For those who like statistics - see Government defeats in Lord since 1975.
From the outset, Brexit has been controversial (51.9% leave / 48.1% remain) and divisive (Scotland 62% remain, Northern Ireland 55.8% remain). The House of Lords has a key role in the constitution - explained here (pdf) - but its very existence is likely to be called into question in some quarters - see discussion at The Week. This is because the Lords have introduced what some politicians are portraying as anti-Brexit amendments. An alternative view is that the Lords has now called upon the elected House to properly address certain vital issues involved in achieving Brexit.
The Lords amendments address key issues such as whether the UK enters into some form of customs union with the EU, whether the UK seeks to retain membership of the European Economic Area (EEA) and whether sweeping powers are to be handed to Ministers to change the law by Henry VIII powers. These are key issues for the implementation of Brexit and the House of Commons will now have to face up to its role in addressing them. For example, if the Commons decides to support some form of Customs Union then that would bind the government to seek such an arrangement. On such vital questions, the House of Commons has so far been indecisive.
Reports forming a background to the Lords work on the Withdrawal Bill:
House of Lords Constitution Committee - The Great Repeal Bill and Delegated Powers - 9th report session 2016-17 (7th March 2017)
House of Lords Constitution Committee - Interim report on the EU (Withdrawal) Bill - 7th September 2017
House of Lords Constitution Committee - EU (Withdrawal) Bill Report - 29th January 2018 - This follows the preliminary (7th March 2017) and interim (7th September 2017) reports on the Bill.
Consideration of Lords amendments (the "ping pong" process):
Third reading of the Withdrawal Bill is scheduled for 16th May after which the Bill returns to the House of Commons where it is expected that the government will seek to reverse most, possibly all, of the Lords amendments. It will be for elected MPs to decide whether or not to bow to the government's will.
When a bill has passed through third reading in both Houses it is returned to the first House (where it started) for any amendments made by the second House to be considered.
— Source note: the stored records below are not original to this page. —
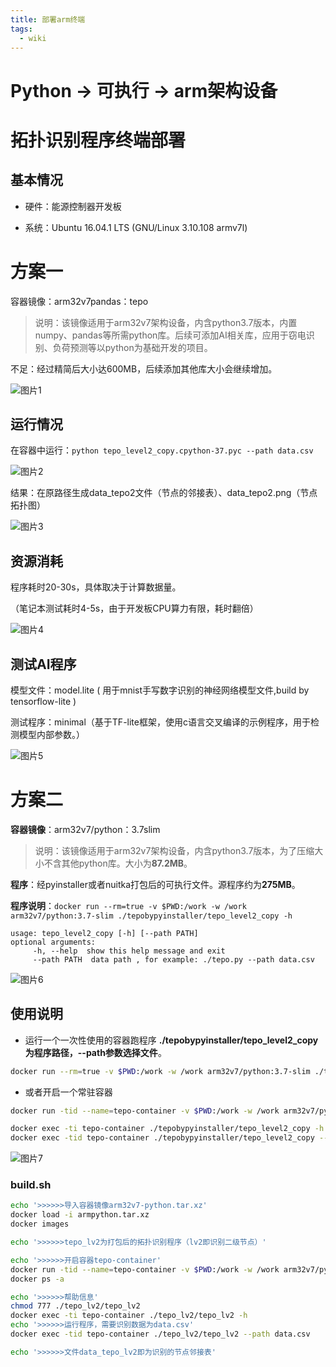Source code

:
 ```yaml
---
title: 部署arm终端
tags:
  - wiki
---
```


# Python -> 可执行 -> arm架构设备

# 拓扑识别程序终端部署

## 基本情况

- 硬件：能源控制器开发板

- 系统：Ubuntu 16.04.1 LTS (GNU/Linux 3.10.108 armv7l)


# 方案一

容器镜像：arm32v7pandas：tepo

> 说明：该镜像适用于arm32v7架构设备，内含python3.7版本，内置numpy、pandas等所需python库。后续可添加AI相关库，应用于窃电识别、负荷预测等以python为基础开发的项目。

不足：经过精简后大小达600MB，后续添加其他库大小会继续增加。

![图片1](/home/ace/Desktop/github/acemyzoe.github.io/_posts/wiki/2021-06-28-python部署至arm终端.assets/图片1.png)


## 运行情况

在容器中运行：`python tepo_level2_copy.cpython-37.pyc --path data.csv`

![图片2](/home/ace/Desktop/github/acemyzoe.github.io/_posts/wiki/2021-06-28-python部署至arm终端.assets/图片2.png)

结果：在原路径生成data_tepo2文件（节点的邻接表）、data_tepo2.png（节点拓扑图）

![图片3](/home/ace/Desktop/github/acemyzoe.github.io/_posts/wiki/2021-06-28-python部署至arm终端.assets/图片3.png)


## 资源消耗

程序耗时20-30s，具体取决于计算数据量。

（笔记本测试耗时4-5s，由于开发板CPU算力有限，耗时翻倍）

![图片4](/home/ace/Desktop/github/acemyzoe.github.io/_posts/wiki/2021-06-28-python部署至arm终端.assets/图片4.png)


## 测试AI程序

模型文件：model.lite ( 用于mnist手写数字识别的神经网络模型文件,build by tensorflow-lite )

测试程序：minimal（基于TF-lite框架，使用c语言交叉编译的示例程序，用于检测模型内部参数。）

![图片5](/home/ace/Desktop/github/acemyzoe.github.io/_posts/wiki/2021-06-28-python部署至arm终端.assets/图片5.png)

# 方案二

**容器镜像**：arm32v7/python：3.7slim

> 说明：该镜像适用于arm32v7架构设备，内含python3.7版本，为了压缩大小不含其他python库。大小为**87.2MB**。

**程序**：经pyinstaller或者nuitka打包后的可执行文件。源程序约为**275MB**。

**程序说明**：`docker run --rm=true -v $PWD:/work -w /work arm32v7/python:3.7-slim ./tepobypyinstaller/tepo_level2_copy -h`

```shell
usage: tepo_level2_copy [-h] [--path PATH]
optional arguments:
	 -h, --help  show this help message and exit
	 --path PATH  data path , for example: ./tepo.py --path data.csv
```

![图片6](/home/ace/Desktop/github/acemyzoe.github.io/_posts/wiki/2021-06-28-python部署至arm终端.assets/图片6.png)


## **使用说明**

- 运行一个一次性使用的容器跑程序 **./tepobypyinstaller/tepo_level2_copy为程序路径，--path参数选择文件**。

```bash
docker run --rm=true -v $PWD:/work -w /work arm32v7/python:3.7-slim ./tepobypyinstaller/tepo_level2_copy --path data.csv
```

-  或者开启一个常驻容器

```bash
docker run -tid --name=tepo-container -v $PWD:/work -w /work arm32v7/python:3.7-slim bash

docker exec -ti tepo-container ./tepobypyinstaller/tepo_level2_copy -h  
docker exec -tid tepo-container ./tepobypyinstaller/tepo_level2_copy --path data.csv
```

![图片7](/home/ace/Desktop/github/acemyzoe.github.io/_posts/wiki/2021-06-28-python部署至arm终端.assets/图片7.png)

### build.sh

```sh
echo '>>>>>>导入容器镜像arm32v7-python.tar.xz'
docker load -i armpython.tar.xz
docker images

echo '>>>>>>tepo_lv2为打包后的拓扑识别程序（lv2即识别二级节点）'

echo '>>>>>>开启容器tepo-container'
docker run -tid --name=tepo-container -v $PWD:/work -w /work arm32v7/python:3.7-slim bash
docker ps -a

echo '>>>>>>帮助信息'
chmod 777 ./tepo_lv2/tepo_lv2
docker exec -ti tepo-container ./tepo_lv2/tepo_lv2 -h 
echo '>>>>>>运行程序，需要识别数据为data.csv'
docker exec -tid tepo-container ./tepo_lv2/tepo_lv2 --path data.csv

echo '>>>>>>文件data_tepo_lv2即为识别的节点邻接表'
```

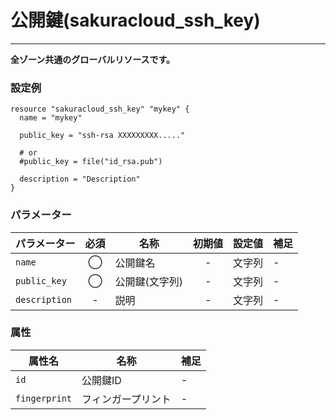 # 公開鍵(sakuracloud_ssh_key)

---

**全ゾーン共通のグローバルリソースです。**

### 設定例

```hcl
resource "sakuracloud_ssh_key" "mykey" {
  name = "mykey"

  public_key = "ssh-rsa XXXXXXXXX....."

  # or
  #public_key = file("id_rsa.pub")

  description = "Description"
}
```

### パラメーター

|パラメーター         |必須  |名称                |初期値     |設定値                    |補足                                          |
|-------------------|:---:|--------------------|:--------:|------------------------|----------------------------------------------|
| `name`            | ◯   | 公開鍵名           | -        | 文字列                  | - |
| `public_key`      | ◯   | 公開鍵(文字列)           | -        | 文字列                  | - |
| `description`     | -   | 説明  | - | 文字列 | - |

### 属性

|属性名                | 名称                    | 補足                                        |
|---------------------|------------------------|--------------------------------------------|
| `id`                | 公開鍵ID                | -                                          |
| `fingerprint`       | フィンガープリント        | -                                          |
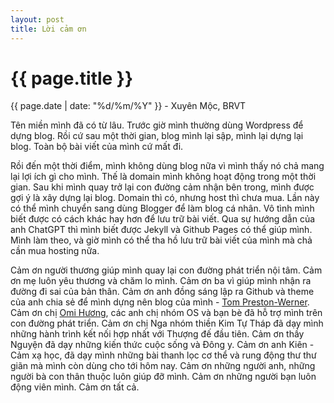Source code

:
 ```yaml
---
layout: post
title: Lời cảm ơn
---
```


{{ page.title }}
================
<p class="meta">{{ page.date | date: "%d/%m/%Y" }} - Xuyên Mộc, BRVT</p>

Tên miền mình đã có từ lâu. Trước giờ mình thường dùng Wordpress để dựng blog. Rồi cứ sau một thời gian, blog mình lại sập, mình lại dựng lại blog. Toàn bộ bài viết của mình cứ mất đi. 

Rồi đến một thời điểm, mình không dùng blog nữa vì mình thấy nó chả mang lại lợi ích gì cho mình. Thế là domain mình không hoạt động trong một thời gian. Sau khi mình quay trở lại con đường cảm nhận bên trong, mình được gợi ý là xây dựng lại blog. Domain thì có, nhưng host thì chưa mua. Lần này có thể mình chuyển sang dùng Blogger để làm blog cá nhân. Vô tình mình biết được có cách khác hay hơn để lưu trữ bài viết. Qua sự hướng dẫn của anh ChatGPT thì mình biết được Jekyll và Github Pages có thể giúp mình. Mình làm theo, và giờ mình có thể tha hồ lưu trữ bài viết của mình mà chả cần mua hosting nữa. 

Cảm ơn người thương giúp mình quay lại con đường phát triển nội tâm.
Cảm ơn mẹ luôn yêu thương và chăm lo mình.
Cảm ơn ba vì giúp mình nhận ra đường đi sai của bản thân. 
Cảm ơn anh đồng sáng lập ra Github và theme của anh chia sẻ để mình dựng nên blog của mình - [Tom Preston-Werner](https://tom.preston-werner.com/).
Cảm ơn chị [Omi Hương](https://omihuong.net/), các anh chị nhóm OS và bạn bè đã hỗ trợ mình trên con đường phát triển. 
Cảm ơn chị Nga nhóm thiền Kim Tự Tháp đã dạy mình những hành trình kết nối hợp nhất với Thượng đế đầu tiên.
Cảm ơn thầy Nguyện đã dạy những kiến thức cuộc sống và Đông y.
Cảm ơn anh Kiên - Cảm xạ học, đã dạy mình những bài thanh lọc cơ thể và rung động thư thư giãn mà mình còn dùng cho tới hôm nay.
Cảm ơn những người anh, những người bà con thân thuộc luôn giúp đỡ mình. 
Cảm ơn những người bạn luôn động viên mình. 
Cảm ơn tất cả.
If the Commons makes amendments to the bill, the Lords must consider them and either agree or disagree to the amendments or make alternative proposals.
If the Lords disagrees with any Commons amendments, or makes alternative proposals, then the bill is sent back to the Commons.
A bill may go back and forth between each House until both Houses reach agreement on the exact wording of the bill – this is known as ‘ping pong’
When the exact wording has been agreed by the Commons and the Lords, the bill is ready for royal assent. Once a bill receives royal assent it is made an Act of Parliament (the proposals in the bill become law).
Ping pong process
In exceptional cases, when the two Houses do not reach agreement, the bill falls. If certain conditions are met, the Commons can use the Parliament Acts to pass the bill, without the consent of the Lords, in the following session. A problem for the Withdrawal Bill is that, at the instigation of the government, the present Parliamentary session is two years - 2017-19. The need for the Withdrawal Bill to become law prior to Brexit (29th March 2019) means that the Parliament Acts 1911-49 cannot be used to override the Lords on this Bill.